Кажется, некоторое время спустя, после наших совместных «выходок», мы перешли на «ты». Теперь он чаще отвечал на мои письма из Польши, а во время моего следующего пребывания в Иркутске прямо предложил сотрудничество в работе над книгой о Тунке. Я твердо ответил, что не вижу такой возможности. Это будет моя собственная книга о судьбе священников, изолированных в этой деревне после 1866 года, я уже почти собрал материалы. Зато предложил издать в Польше его сборник документов о польских священниках, сосланных в Восточную Сибирь, который меня очень заинтересовал, но Болеслав так и не доработал его, не рассказал о тематических деталях. Однако он был страстным собирателем, и я даже отчасти стал свидетелем того, как он «рыскал» в польских учреждениях (например, в отделе рукописей в библиотеке Люблинского католического университета). Я много раз ездил в архив Отцов-доминиканцев в Кракове, чтобы на протяжении долгих часов и дней расшифровывать сибирский дневник Игнация Климовича, ссыльного участника Январского восстания, сибирского доминиканца, потому что хранитель архива не хотел сделать для меня микрофильм. Несколько лет спустя я узнал, что этому «историку из Иркутска», потомку польских ссыльных, доминиканцы сделали и подарили микрофильм. Так что Болеслав, вероятно, добавил дневник о. Климовича к другим своим материалам о священниках в Сибири, но писать ему тогда уже не очень хотелось.

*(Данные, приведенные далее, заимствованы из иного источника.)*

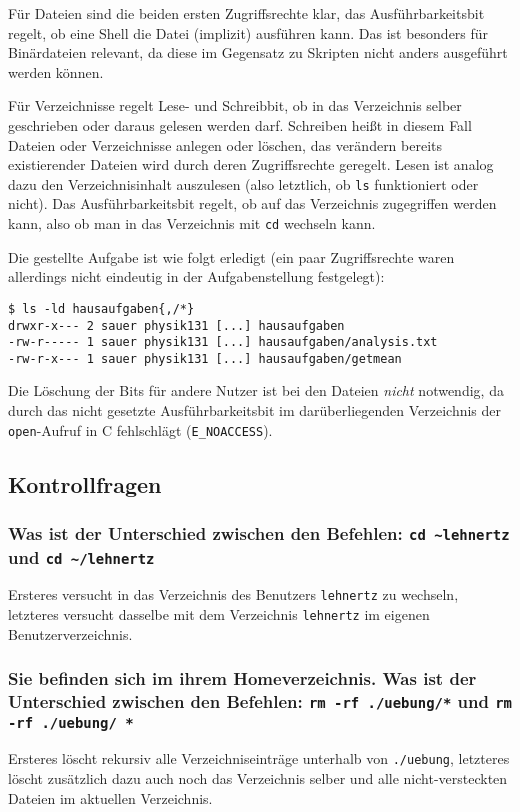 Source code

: Für Dateien sind die beiden ersten Zugriffsrechte klar, das Ausführbarkeitsbit
regelt, ob eine Shell die Datei (implizit) ausführen kann. Das ist besonders für
Binärdateien relevant, da diese im Gegensatz zu Skripten nicht anders ausgeführt
werden können.

Für Verzeichnisse regelt Lese- und Schreibbit, ob in das Verzeichnis selber
geschrieben oder daraus gelesen werden darf. Schreiben heißt in diesem Fall
Dateien oder Verzeichnisse anlegen oder löschen, das verändern bereits
existierender Dateien wird durch deren Zugriffsrechte geregelt. Lesen ist analog
dazu den Verzeichnisinhalt auszulesen (also letztlich, ob \lstinline'ls'
funktioniert oder nicht). Das Ausführbarkeitsbit regelt, ob auf das Verzeichnis
zugegriffen werden kann, also ob man in das Verzeichnis mit \lstinline'cd'
wechseln kann.

Die gestellte Aufgabe ist wie folgt erledigt (ein paar Zugriffsrechte waren
allerdings nicht eindeutig in der Aufgabenstellung festgelegt):
\begin{lstlisting}
$ ls -ld hausaufgaben{,/*}
drwxr-x--- 2 sauer physik131 [...] hausaufgaben
-rw-r----- 1 sauer physik131 [...] hausaufgaben/analysis.txt
-rw-r-x--- 1 sauer physik131 [...] hausaufgaben/getmean
\end{lstlisting}
Die Löschung der Bits für andere Nutzer ist bei den Dateien \emph{nicht}
notwendig, da durch das nicht gesetzte Ausführbarkeitsbit im darüberliegenden
Verzeichnis der \lstinline'open'-Aufruf in C fehlschlägt
(\lstinline'E_NOACCESS').

\subsection{Kontrollfragen}

\subsubsection*{Was ist der Unterschied zwischen den Befehlen: \lstinline'cd
~lehnertz' und \lstinline'cd ~/lehnertz'}
Ersteres versucht in das Verzeichnis des Benutzers \verb'lehnertz' zu wechseln,
letzteres versucht dasselbe mit dem Verzeichnis \verb'lehnertz' im eigenen
Benutzerverzeichnis.

\subsubsection*{Sie befinden sich im ihrem Homeverzeichnis. Was ist der
Unterschied zwischen den Befehlen: \lstinline'rm -rf ./uebung/*' und
\lstinline'rm -rf ./uebung/ *'}
Ersteres löscht rekursiv alle Verzeichniseinträge unterhalb von \verb'./uebung',
letzteres löscht zusätzlich dazu auch noch das Verzeichnis selber und alle
nicht-versteckten Dateien im aktuellen Verzeichnis.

Где сегодня его собрания и какова их судьба?

У профессора Болеслава Шостаковича было много энергии, идей и стремления возглавлять или, по крайней мере, осуществлять научное руководство, но последние годы его жизни не были особенно творческими. Сегодня мы помним его, благодаря «Польско-сибирской библиотеке», к созданию которой он приложил немало усилий, участвуя в обсуждениях, горячо убеждая, и начало которой положила его книга «Воспоминания из Сибири…» (Иркутск, 2009). Он ушел из жизни преждевременно, к моему большому удивлению и сожалению.